Currently, torchvision offers state-of-the-art pretrained/architecture networks mainly for classification.
I was wondering if there is any interest to add segmentation models such as:
which can actually reusing the available architecture (Resnet, VGG, etc.)
Maybe there is something interesting to share from this repo
@vfdev-5 Yep there is quite a lot of repo around:
So basically, I am thinking if it would not be worth to actually upstream to torchvision the state-of-the-art networks. And having already the encoder, we can actually get model.features to plug in the decoder of each segmentation net.
Yes, that's a good idea!
In some unet-like networks as they use bridges, any idea how to get these from model.features?
Edit: actually this can be done with register_forward_hook. ref
Yes, I agree that it would be good to extend torchvision to also have other domains (not only classification on imagenet). But I'm unsure if we should be hosting the models in here, because it would probably require training code for the models as well.
So here are my thoughts:
What are your thoughts on that?
There are many parts in detection models indeed. I'm working with the Single-Shot multibox Detector, and planning to add it to torchvision. (see #440)

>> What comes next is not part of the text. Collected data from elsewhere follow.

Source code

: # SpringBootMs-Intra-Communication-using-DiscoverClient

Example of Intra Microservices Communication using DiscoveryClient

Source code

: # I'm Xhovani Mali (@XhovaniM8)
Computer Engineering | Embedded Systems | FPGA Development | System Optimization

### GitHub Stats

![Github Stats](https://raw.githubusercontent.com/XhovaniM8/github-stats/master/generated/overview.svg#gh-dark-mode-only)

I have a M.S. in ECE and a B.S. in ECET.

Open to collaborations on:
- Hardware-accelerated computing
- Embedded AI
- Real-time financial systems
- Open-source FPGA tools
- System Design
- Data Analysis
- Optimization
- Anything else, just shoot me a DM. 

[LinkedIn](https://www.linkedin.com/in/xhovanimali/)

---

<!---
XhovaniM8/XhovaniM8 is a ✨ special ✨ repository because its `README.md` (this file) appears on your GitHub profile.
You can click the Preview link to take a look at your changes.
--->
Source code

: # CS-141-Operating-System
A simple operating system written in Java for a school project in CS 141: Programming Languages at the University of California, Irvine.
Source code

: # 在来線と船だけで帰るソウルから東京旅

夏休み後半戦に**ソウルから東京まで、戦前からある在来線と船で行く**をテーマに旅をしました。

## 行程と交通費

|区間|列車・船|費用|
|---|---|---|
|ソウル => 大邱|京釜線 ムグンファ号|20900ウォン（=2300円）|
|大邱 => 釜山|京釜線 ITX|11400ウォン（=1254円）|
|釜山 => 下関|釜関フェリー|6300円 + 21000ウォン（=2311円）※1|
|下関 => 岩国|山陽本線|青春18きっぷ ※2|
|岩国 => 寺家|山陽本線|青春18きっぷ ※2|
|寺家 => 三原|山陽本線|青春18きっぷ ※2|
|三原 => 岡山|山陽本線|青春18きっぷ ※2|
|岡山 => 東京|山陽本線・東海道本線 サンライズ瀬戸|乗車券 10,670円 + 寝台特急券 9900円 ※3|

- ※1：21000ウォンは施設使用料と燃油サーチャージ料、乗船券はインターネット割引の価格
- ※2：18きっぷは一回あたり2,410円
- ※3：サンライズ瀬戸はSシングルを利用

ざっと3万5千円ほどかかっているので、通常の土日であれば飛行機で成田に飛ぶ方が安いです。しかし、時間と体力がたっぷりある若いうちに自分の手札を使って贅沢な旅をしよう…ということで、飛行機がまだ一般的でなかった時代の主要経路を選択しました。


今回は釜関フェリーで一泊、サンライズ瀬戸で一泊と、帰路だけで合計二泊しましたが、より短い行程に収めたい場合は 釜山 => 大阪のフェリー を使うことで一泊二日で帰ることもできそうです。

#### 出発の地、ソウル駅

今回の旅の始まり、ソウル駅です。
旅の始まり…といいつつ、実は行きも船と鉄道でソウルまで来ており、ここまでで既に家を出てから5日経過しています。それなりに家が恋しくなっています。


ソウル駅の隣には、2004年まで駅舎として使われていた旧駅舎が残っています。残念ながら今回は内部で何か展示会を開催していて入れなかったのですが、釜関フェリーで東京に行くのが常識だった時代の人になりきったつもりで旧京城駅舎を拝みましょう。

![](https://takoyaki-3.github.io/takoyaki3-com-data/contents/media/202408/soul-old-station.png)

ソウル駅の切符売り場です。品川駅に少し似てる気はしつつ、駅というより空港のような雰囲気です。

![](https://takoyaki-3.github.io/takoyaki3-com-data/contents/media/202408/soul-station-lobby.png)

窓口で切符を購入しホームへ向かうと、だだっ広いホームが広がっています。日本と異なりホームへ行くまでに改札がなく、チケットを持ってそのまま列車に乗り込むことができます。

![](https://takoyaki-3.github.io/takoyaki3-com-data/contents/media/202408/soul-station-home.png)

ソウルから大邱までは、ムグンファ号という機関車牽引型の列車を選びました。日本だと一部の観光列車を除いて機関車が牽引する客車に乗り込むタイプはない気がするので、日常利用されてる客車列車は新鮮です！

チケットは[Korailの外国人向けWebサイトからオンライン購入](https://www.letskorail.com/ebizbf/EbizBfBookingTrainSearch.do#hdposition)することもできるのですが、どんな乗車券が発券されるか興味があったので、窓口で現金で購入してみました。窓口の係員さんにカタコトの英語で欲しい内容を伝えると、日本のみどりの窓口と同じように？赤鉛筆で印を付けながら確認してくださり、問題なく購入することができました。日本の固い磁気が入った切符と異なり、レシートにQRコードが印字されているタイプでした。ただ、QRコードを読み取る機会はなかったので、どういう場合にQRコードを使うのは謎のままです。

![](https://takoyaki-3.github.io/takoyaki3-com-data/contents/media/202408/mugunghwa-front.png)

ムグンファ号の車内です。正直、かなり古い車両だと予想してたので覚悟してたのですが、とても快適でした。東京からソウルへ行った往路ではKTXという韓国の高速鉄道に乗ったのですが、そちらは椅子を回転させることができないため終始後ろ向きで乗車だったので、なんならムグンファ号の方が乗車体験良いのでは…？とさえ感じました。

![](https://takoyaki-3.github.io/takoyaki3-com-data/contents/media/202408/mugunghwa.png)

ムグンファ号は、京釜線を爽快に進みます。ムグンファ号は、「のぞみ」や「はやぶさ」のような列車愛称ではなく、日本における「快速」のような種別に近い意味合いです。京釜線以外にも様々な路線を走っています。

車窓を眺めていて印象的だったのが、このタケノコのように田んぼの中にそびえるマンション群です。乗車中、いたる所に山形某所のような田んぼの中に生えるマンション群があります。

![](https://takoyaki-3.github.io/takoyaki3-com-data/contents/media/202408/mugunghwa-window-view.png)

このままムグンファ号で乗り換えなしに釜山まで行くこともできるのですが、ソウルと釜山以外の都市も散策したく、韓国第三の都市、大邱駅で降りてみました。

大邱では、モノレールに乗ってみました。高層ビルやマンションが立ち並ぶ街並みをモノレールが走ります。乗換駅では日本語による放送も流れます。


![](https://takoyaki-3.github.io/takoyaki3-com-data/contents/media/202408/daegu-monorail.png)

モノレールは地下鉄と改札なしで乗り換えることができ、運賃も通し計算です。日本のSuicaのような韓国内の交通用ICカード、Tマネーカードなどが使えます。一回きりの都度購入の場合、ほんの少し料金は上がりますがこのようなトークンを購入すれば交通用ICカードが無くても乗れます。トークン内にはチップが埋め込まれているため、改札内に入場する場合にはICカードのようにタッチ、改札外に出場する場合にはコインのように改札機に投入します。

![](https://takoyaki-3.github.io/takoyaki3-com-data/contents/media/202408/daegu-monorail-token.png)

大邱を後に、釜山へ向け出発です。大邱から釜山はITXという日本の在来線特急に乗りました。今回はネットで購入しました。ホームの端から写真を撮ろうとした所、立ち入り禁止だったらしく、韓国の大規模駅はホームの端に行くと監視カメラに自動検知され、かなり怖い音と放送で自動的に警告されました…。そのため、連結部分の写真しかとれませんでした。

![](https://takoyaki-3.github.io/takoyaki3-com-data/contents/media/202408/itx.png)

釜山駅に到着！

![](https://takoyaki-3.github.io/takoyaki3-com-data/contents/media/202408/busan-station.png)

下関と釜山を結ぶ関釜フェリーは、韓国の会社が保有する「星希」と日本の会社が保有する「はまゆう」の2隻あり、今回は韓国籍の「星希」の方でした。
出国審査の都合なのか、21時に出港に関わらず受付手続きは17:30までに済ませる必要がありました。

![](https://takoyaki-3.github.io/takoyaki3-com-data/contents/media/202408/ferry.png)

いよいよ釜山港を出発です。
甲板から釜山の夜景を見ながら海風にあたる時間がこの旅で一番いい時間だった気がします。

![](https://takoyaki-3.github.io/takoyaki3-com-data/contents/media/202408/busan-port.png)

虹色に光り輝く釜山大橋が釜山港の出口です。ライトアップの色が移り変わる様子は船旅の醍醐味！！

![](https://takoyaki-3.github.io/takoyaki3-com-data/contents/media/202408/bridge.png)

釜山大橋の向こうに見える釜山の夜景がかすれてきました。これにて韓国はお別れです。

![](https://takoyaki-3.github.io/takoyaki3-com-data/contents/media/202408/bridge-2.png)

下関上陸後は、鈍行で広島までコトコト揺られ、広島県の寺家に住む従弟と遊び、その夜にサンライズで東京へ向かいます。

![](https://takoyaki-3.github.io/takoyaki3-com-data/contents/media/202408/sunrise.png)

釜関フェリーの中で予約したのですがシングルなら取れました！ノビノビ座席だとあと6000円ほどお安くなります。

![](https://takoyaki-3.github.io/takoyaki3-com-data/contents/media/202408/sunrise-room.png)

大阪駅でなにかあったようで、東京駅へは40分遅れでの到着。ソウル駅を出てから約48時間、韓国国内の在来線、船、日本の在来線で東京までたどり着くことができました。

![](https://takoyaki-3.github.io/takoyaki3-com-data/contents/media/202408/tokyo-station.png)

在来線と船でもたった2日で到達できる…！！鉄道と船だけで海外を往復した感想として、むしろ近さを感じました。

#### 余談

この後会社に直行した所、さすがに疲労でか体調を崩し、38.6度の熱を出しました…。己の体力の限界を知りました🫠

I'm thinking about adding this folder to torchvision/models:
ssd/
ssd.py model, layers
box_coder.py bounding box encoding/decoding using prior boxes
multibox_loss.py criterion
utils.py (some parts may later be integrated in the library)
Then, we could add the data augmentation code in torchvision/transforms and the dataset management in torchvision/datasets. In my opinion, the training/evaluation code would become compact enough to have it in a single script, in pytorch/examples.
@lemairecarl I think this looks reasonable.
We might want to reorganize the models in tasks though, because we would be mixing classification models with detection / segmentation models, so a hierarchy might be clearer.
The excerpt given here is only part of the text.